Counting only lines that contain the string "Intrusion", how many are there in the data? Say the number alone.

··· Supplied entries

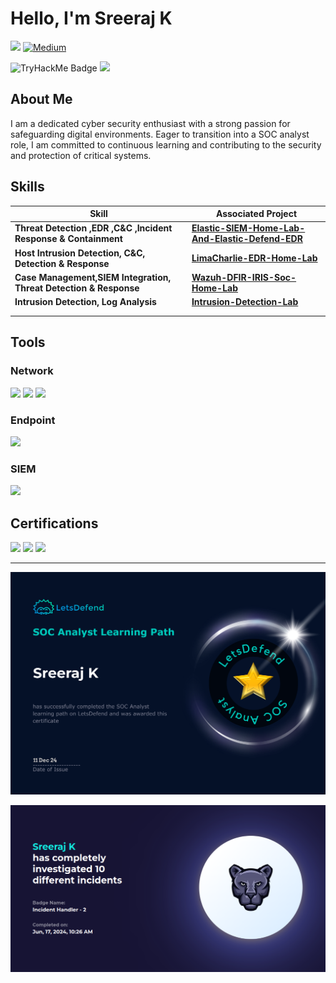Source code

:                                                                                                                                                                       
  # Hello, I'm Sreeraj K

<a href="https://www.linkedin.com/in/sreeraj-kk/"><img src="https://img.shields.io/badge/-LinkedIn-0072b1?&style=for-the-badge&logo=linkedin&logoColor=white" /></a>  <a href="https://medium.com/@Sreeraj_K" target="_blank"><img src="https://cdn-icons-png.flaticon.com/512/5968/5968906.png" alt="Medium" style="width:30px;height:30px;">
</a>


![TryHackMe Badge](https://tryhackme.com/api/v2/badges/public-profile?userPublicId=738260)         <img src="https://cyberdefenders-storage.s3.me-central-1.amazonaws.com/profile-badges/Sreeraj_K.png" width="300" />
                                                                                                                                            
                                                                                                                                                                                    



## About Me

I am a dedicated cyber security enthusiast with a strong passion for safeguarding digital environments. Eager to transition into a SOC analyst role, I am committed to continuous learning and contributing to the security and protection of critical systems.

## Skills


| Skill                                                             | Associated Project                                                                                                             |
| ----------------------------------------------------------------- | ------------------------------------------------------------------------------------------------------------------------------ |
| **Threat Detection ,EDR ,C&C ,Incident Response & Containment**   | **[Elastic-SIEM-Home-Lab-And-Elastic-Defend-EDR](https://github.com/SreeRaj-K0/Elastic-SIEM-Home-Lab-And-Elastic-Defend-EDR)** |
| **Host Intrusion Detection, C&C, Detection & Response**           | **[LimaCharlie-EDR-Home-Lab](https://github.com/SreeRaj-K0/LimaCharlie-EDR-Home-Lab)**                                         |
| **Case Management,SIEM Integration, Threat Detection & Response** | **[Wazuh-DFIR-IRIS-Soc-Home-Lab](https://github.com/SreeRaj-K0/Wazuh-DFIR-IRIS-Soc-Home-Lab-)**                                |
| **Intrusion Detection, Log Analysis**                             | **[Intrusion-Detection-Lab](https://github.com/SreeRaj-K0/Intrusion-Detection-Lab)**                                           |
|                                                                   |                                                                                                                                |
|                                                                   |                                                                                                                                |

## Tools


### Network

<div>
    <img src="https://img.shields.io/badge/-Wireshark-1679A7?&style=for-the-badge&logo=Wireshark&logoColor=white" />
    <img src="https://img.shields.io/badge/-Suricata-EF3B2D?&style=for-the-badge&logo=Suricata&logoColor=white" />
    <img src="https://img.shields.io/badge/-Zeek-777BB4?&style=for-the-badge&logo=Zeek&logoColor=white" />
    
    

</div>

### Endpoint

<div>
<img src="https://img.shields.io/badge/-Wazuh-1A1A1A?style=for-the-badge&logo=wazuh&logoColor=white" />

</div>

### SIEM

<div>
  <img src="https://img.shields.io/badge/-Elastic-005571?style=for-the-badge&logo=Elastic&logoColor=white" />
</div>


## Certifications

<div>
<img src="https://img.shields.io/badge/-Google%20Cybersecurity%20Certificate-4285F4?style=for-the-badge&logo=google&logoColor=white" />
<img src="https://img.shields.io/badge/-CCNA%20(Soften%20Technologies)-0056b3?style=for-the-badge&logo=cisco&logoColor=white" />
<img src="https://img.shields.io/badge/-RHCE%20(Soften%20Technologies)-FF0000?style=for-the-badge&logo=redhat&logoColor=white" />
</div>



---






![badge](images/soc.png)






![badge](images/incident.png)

······

Result of this task. 2